Sanatçının yaratış serüveni uzun ve
sancılı bir süreçtir. Eserini yaratırken, sanatçı her şeyini koyar ortaya; ruhu
çırılçıplak kalır, her şeyle hesaplaşır, her şeyle yüzleşir, hatta yara bile
alabilir. Serüven eserin ortaya çıkması ile biter ve sanatçı mutlaka başka bir
serüvene doğru yelken açmıştır.
Ortaya çıkan eser ise, ulaştığı kitlelere,
kişilere aittir artık. Sanatçıdan çıkmıştır bir kere. Bu sefer de, eserle
iletişime geçen kişi kendi serüvenine doğru yola çıkar.
Ben bir resim ya da sanat eleştirmeni
değilim. Bu nedenle benden bir eleştiri yazısı beklemeyin. Tamamen yukarıdaki
düşüncelerim doğrultusunda olacak bundan sonraki satırlar da. Tiyatro tabiriyle
“seyirci dramaturjisi” yapacağım. Gözlerimin, beynimin, gönlümün ve
ruhumun çıktığı serüveni, gördüklerim karşısında hissettiklerimi aktarmaya
çalışacağım size…
Yeryüzünde iki kişi bile herhangi bir
objede aynı ilişkileri algılamaz. O yüzden aktaracaklarım benim duygularım,
algılarım. Belki sanatçının söylemek istedikleri bile olmayabilir.
Ahmet Güneştekin’in Antrepo No. 3
mekânında “Yüzleşme” diye bir sergi açacağını duyduğumda çok heyecanlandım.
Mekânı bildiğim için, o devasa alanları nelerle dolduracak diye tahmin
yürütmeye çalışıyordum.
“Yüzleşme” sergisinden önce de Ahmet
Güneştekin’in eserlerinden ve sanatından haberdardım tabii ki. Onun sanatının,
eserlerinin, nerede, ne zaman ve nasıl ruhuma dokunduğunu ise çok iyi
hatırlıyorum. Eserlerinin girdabının içine çekilişim gökyüzünde oldu, uçakta…

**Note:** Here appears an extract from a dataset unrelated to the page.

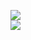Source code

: [![](https://img.shields.io/badge/Made%20With-Github%20Spray-lightgrey.svg?style=for-the-badge&logo=github)](https://github.com/Annihil/github-spray#8384)  
[![](https://i.imgur.com/2DrTn0Z.gif)](https://github.com/Annihil/github-spray)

Yerden bilmem kaç bin metre yükseklerde, bir yerlerde… Aslında koordinatları da
hatırlıyorum: Kuzey Mezopotamya’nın üstünde bir yerlerde…
Heyecanla beklemeye koyuldum. Nasıl bir
şey olacaktı bu sergi acaba? Adı bile ürkütüyordu beni: “Yüzleşme”.
Serginin açılış günü yaklaştıkça sosyal
medyada paylaşmaya başladı Ahmet Güneştekin eserlerinden detayları ve benim de
kafamda bazı şeyler canlandı, yerine oturdu.
Mezopotamya coğrafyasının delisi,
zamanının neredeyse kendine kalan her anını Mardin – Diyarbakır – Hasankeyf –
Batman yöresinde geçiren ben, daha sergi alanına adımımı atar atmaz eserlerin
yüzüme alev alev patlayışına şahit oldum, tek tek gönlümü ve ruhumu esir
alışlarına. Mezopotamya şaha kalktı. Mezopotamya deniz oldu, efsaneleriyle,
tarihiyle, müziğiyle, insanıyla, yaşadıkları ve yaşattıklarıyla üstüme geldi.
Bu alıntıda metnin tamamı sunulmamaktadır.